(TASK INPUT begins)

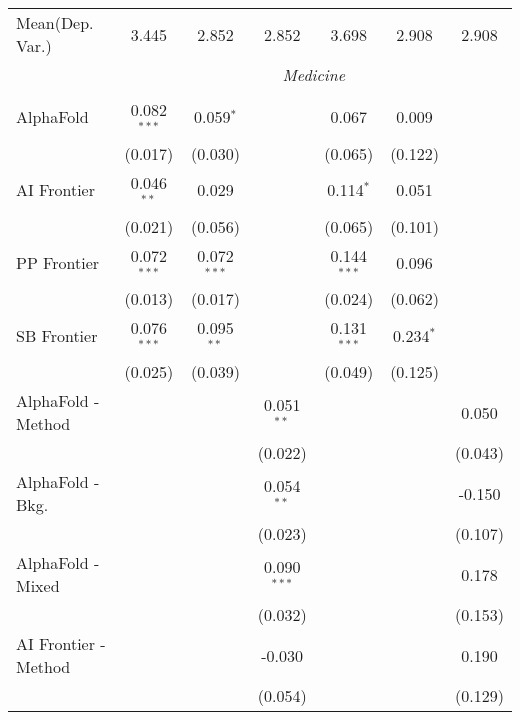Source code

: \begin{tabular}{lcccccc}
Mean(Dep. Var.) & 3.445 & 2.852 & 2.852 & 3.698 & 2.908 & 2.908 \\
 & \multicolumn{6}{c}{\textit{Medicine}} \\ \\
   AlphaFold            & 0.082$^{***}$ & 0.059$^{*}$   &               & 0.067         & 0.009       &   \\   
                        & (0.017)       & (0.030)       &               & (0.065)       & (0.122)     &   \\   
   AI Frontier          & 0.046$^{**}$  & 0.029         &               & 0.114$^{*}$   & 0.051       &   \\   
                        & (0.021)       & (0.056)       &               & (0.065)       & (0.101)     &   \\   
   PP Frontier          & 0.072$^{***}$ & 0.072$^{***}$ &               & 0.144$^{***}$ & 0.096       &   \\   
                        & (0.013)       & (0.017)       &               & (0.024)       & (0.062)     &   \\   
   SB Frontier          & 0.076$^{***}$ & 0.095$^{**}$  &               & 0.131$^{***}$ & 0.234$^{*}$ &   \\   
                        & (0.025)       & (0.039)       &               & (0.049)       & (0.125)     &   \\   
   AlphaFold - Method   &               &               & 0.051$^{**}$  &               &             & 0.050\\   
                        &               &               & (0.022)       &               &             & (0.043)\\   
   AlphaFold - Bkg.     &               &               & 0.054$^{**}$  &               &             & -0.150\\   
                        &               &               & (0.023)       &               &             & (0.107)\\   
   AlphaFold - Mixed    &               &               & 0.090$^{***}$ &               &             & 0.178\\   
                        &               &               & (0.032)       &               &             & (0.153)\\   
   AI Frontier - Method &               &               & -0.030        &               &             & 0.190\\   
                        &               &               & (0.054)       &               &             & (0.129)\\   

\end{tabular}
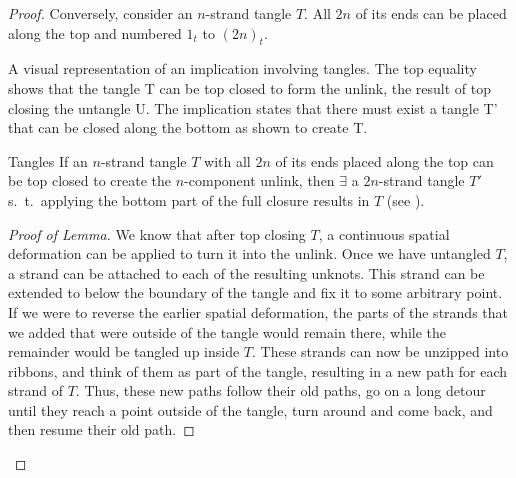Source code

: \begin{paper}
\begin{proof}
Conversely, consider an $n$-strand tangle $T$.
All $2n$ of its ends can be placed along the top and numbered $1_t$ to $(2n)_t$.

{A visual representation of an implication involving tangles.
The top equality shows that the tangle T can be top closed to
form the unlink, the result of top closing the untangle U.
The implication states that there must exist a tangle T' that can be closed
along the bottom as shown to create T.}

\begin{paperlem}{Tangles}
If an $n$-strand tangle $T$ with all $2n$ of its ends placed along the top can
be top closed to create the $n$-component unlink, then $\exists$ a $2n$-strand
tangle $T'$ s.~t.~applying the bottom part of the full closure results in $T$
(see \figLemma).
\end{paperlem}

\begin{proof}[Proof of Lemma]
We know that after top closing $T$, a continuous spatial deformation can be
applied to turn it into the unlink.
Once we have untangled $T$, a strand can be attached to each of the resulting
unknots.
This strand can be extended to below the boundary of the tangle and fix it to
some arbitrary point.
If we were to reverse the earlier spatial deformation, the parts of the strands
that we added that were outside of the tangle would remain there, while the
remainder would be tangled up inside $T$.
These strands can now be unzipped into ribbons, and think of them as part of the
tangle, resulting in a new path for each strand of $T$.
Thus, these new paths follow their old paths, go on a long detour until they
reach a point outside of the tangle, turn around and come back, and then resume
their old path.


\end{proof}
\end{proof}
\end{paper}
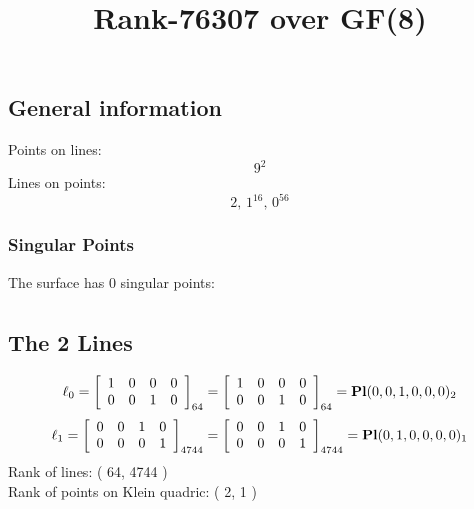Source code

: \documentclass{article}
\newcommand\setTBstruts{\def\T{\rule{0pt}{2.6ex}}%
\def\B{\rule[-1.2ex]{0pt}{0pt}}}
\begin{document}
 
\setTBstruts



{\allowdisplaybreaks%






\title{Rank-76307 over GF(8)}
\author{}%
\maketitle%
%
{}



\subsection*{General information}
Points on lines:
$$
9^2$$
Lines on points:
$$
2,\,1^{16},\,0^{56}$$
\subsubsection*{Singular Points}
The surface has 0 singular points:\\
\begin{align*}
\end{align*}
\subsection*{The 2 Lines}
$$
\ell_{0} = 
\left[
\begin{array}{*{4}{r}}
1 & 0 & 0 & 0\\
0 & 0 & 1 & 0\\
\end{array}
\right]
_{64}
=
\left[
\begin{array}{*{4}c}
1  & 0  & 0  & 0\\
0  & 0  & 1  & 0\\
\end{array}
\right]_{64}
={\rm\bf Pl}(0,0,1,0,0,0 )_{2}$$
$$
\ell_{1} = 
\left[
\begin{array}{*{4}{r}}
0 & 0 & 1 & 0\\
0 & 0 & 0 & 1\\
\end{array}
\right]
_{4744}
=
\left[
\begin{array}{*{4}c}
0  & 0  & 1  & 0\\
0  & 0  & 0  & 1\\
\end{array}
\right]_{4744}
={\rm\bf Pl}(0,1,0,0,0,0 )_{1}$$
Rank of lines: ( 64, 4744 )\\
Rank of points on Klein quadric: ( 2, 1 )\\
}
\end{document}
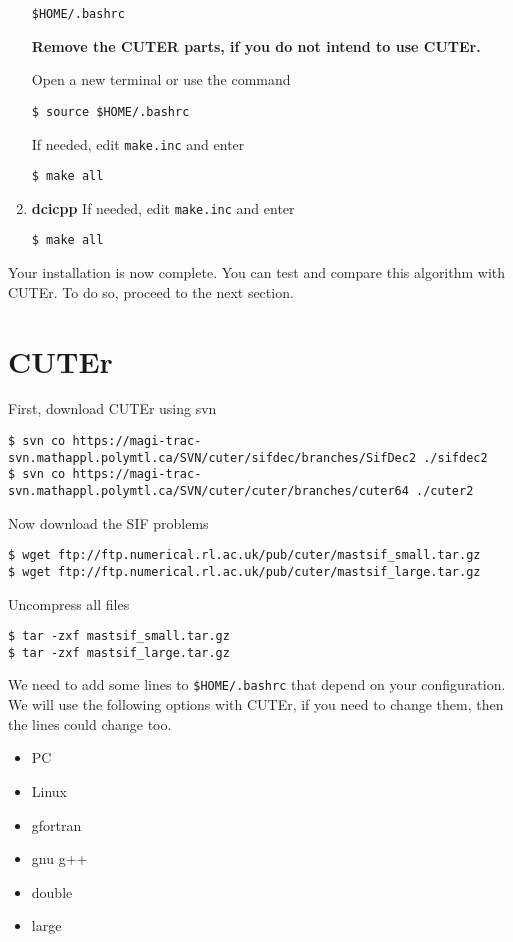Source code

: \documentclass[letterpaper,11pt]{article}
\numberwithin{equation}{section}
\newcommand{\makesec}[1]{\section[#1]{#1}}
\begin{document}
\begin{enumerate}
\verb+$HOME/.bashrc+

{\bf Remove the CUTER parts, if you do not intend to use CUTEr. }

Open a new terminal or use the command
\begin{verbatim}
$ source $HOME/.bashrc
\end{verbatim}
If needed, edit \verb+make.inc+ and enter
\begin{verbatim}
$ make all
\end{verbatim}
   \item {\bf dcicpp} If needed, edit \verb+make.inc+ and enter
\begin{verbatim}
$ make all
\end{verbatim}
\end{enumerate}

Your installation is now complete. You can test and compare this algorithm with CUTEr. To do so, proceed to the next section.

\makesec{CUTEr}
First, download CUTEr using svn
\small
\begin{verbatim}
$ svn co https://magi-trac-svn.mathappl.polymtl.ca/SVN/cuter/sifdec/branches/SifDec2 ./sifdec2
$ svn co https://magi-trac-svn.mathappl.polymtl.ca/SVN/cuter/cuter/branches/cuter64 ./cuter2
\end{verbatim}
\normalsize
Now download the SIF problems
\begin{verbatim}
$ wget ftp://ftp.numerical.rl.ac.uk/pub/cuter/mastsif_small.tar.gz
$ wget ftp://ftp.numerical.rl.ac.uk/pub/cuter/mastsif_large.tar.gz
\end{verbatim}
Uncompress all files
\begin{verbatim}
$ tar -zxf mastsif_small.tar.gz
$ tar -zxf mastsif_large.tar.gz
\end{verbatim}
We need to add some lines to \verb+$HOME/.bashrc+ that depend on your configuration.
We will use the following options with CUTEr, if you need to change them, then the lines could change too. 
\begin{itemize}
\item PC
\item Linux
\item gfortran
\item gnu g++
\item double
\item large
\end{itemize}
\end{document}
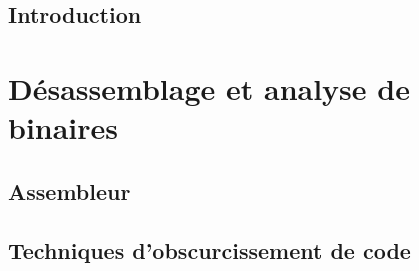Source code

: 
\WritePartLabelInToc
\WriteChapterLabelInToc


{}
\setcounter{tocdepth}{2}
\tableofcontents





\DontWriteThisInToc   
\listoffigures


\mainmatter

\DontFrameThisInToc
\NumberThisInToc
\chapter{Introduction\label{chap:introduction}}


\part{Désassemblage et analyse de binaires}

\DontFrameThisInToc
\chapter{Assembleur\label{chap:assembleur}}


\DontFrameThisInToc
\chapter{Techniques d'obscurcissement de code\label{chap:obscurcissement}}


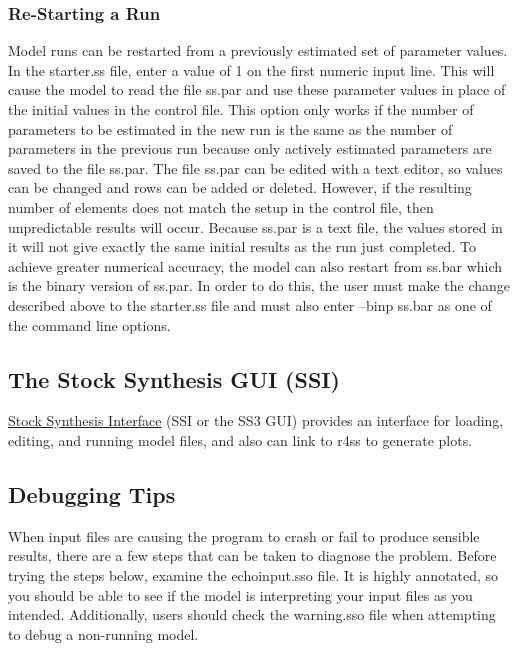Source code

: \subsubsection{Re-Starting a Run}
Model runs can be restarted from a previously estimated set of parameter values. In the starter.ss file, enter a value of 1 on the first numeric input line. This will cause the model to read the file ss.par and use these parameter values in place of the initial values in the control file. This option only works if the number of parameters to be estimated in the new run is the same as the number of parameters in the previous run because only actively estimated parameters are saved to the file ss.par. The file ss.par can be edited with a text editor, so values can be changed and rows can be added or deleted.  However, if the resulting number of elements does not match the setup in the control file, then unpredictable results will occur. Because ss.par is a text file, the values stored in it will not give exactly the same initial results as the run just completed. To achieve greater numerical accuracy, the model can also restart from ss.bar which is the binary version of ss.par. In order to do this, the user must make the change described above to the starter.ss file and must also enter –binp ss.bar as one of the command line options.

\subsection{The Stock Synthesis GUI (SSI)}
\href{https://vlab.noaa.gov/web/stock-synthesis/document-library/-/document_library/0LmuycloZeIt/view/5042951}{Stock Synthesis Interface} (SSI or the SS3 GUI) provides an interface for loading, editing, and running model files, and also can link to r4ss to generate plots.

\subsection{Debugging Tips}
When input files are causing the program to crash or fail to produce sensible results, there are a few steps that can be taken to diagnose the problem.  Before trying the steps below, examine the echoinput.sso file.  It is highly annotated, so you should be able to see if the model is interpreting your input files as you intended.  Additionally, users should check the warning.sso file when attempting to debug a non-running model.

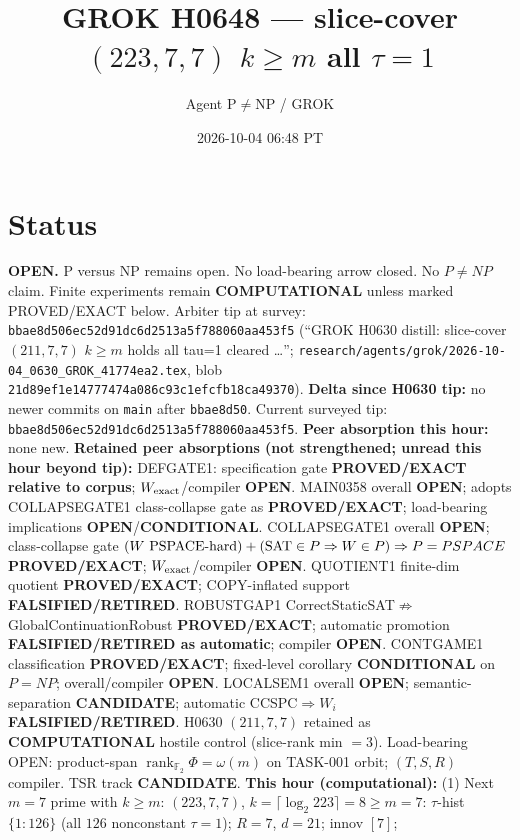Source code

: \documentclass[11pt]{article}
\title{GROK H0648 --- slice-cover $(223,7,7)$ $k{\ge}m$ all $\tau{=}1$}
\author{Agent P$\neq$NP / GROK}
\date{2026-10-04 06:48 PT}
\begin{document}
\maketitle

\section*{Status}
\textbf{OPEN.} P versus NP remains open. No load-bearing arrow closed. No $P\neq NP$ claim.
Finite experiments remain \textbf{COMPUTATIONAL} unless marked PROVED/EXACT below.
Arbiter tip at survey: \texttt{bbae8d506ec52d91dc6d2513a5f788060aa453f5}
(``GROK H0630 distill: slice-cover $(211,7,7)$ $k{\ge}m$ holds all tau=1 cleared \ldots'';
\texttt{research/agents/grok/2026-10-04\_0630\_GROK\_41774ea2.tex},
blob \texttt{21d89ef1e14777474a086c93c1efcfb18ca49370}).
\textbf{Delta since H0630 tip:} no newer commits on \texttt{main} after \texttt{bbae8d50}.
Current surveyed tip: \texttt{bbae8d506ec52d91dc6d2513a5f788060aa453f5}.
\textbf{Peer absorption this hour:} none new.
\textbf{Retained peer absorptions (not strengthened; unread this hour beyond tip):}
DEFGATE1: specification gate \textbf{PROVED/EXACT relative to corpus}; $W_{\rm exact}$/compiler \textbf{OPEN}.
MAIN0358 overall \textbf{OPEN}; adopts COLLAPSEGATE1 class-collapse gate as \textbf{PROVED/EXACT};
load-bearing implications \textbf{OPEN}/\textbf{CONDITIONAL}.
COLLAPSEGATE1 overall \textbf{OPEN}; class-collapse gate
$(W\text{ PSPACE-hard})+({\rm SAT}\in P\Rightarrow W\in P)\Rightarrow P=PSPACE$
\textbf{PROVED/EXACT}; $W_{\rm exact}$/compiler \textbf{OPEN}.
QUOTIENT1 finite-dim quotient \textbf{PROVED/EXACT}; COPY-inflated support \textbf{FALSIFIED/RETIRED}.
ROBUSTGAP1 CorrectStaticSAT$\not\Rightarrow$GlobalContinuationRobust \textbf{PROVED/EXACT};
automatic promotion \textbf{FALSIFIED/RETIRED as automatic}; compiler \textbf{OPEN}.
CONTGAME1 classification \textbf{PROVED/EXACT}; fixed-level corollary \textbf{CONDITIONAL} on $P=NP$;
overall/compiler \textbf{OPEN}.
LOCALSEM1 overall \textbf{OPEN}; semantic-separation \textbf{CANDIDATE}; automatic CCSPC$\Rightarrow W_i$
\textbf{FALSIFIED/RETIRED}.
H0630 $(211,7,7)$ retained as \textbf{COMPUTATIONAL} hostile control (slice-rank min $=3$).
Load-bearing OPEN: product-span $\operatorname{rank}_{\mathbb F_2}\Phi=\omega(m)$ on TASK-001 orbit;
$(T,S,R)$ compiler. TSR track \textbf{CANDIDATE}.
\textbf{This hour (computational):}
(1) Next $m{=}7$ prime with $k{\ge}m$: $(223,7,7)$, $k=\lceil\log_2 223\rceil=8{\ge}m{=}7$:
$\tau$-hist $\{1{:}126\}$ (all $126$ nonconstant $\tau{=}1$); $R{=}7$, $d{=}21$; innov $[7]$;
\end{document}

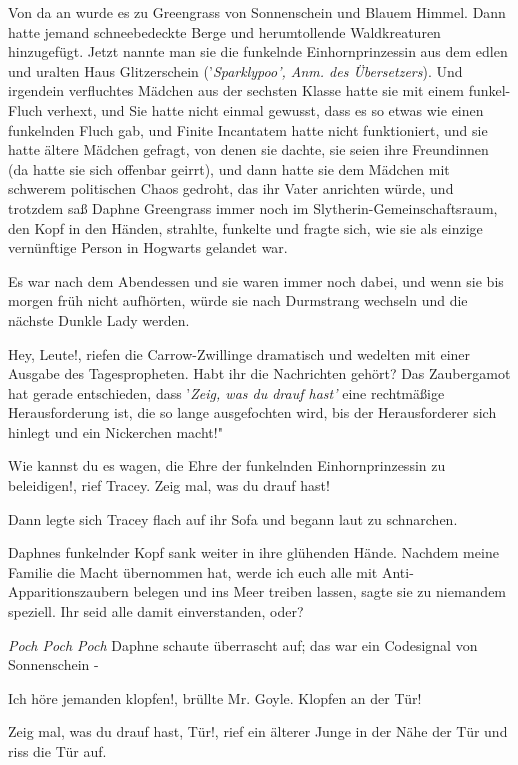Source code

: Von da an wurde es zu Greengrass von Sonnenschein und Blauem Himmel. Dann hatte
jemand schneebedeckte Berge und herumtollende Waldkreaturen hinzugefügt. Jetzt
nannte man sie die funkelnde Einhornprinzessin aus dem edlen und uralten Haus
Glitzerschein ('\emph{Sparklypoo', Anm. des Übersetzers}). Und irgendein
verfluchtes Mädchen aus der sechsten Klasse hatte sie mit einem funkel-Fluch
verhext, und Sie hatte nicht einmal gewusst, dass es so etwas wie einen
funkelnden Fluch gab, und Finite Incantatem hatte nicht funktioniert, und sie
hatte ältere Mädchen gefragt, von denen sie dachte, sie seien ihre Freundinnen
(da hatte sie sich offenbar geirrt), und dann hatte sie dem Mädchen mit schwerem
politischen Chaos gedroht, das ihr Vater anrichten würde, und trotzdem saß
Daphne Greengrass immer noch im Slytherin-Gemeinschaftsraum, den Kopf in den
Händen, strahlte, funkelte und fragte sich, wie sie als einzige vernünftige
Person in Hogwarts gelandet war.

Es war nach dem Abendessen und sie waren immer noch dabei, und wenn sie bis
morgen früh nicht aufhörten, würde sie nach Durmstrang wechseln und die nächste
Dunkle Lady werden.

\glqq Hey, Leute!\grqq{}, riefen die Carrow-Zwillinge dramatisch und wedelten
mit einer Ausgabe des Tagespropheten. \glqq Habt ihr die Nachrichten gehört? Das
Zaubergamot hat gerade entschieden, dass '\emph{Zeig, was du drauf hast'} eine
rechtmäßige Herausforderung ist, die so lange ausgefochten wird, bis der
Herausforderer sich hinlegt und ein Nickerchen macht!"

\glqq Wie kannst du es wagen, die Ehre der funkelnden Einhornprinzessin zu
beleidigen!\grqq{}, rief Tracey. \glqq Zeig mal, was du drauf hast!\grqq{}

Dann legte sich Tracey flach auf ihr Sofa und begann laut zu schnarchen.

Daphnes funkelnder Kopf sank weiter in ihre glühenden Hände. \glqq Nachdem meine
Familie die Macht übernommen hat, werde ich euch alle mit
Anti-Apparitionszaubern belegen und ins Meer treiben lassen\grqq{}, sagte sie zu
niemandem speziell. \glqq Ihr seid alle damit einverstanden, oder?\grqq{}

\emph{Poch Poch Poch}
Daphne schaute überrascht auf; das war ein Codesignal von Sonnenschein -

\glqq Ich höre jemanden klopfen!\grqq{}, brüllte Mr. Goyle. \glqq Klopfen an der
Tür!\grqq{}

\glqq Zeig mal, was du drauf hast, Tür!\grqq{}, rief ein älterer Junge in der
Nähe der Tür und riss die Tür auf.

(TASK INPUT ends)

**INSTRUCTIONS TO FOLLOW**
Note every line above where the string "makesec" shows up, and copy those lines.

**RESPONSE**
\newcommand{\makesec}[1]{\section[#1]{#1}}
\makesec{CUTEr}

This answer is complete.